Authorities categorically denied any loss of life, with the official toll of injured amounting to 48 people including 28 police officers, amid 188 arrests.
"The Rabat chief prosecutor's office ordered detectives to hold a preliminary investigation following the broadcast Saturday, by Al-Jazeera from its Rabat bureau, of information stating that there had been deaths during demonstrations in Sidi Ifni," the source said.
"Upon completion of the investigation, carried out in accordance with the law, Al-Jazeera's bureau director in Rabat, Hassan Rachidi, and Ibrahim Sebaa El Layl (an official with the Moroccan committee for human rights) have been charged with publishing false information and conspiracy, under the terms of article 42 of the press code," the official told national news agency MAP.
Their trial is expected to being on July 1st in Rabat.
"I am very surprised by this decision, but I believe (the authorities) want the head of the (Al-Jazeera) bureau chief," Rachidi told AFP.

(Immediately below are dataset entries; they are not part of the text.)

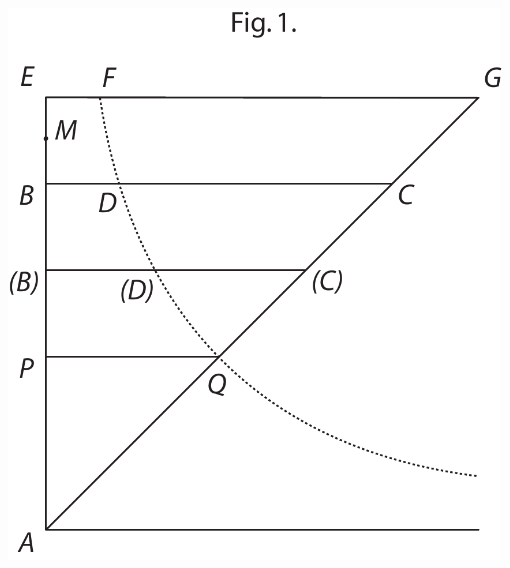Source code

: %
\noindent
\begin{minipage}[t]{0.5\textwidth}
\includegraphics[trim = 0mm 0mm 0mm 17mm, clip, width=0.98\textwidth]{images/lh0350911_002r-d1.pdf}
\end{minipage}
\hspace*{5mm}
\vspace*{0.5mm}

"We received the information from a well-respected human rights association which had given a press conference to announce the news," he underlined.

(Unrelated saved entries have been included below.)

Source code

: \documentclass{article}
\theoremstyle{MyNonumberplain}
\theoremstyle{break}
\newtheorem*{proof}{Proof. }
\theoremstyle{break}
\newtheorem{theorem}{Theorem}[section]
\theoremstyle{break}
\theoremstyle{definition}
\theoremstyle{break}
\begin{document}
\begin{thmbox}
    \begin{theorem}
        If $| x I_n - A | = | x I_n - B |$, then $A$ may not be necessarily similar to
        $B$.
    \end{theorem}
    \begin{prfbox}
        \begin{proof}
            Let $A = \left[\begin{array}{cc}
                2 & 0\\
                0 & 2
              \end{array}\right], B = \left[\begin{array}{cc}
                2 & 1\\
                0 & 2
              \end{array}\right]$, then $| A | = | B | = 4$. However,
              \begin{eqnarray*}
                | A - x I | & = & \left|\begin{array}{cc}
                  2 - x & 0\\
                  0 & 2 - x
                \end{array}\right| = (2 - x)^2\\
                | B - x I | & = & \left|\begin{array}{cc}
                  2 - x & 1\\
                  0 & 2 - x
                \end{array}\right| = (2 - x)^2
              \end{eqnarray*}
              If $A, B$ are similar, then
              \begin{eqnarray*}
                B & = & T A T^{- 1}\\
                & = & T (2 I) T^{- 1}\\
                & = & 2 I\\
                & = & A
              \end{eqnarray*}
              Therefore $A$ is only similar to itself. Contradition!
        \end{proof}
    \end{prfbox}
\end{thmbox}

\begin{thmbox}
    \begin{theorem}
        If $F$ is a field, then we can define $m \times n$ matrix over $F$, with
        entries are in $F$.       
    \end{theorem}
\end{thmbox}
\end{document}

El Layl, of the Moroccan Human Rights Centre (CMDH), had told the Saturday press conference that "between one and five deaths" had been recorded.
In May 2008, Paris-based media rights watchdog Reporters Without Borders (RSF) called on Rabat to reverse a decision to stop the pan-Arab satellite TV news station from broadcasting a daily news programme covering the Maghreb countries from its studios in the Moroccan capital.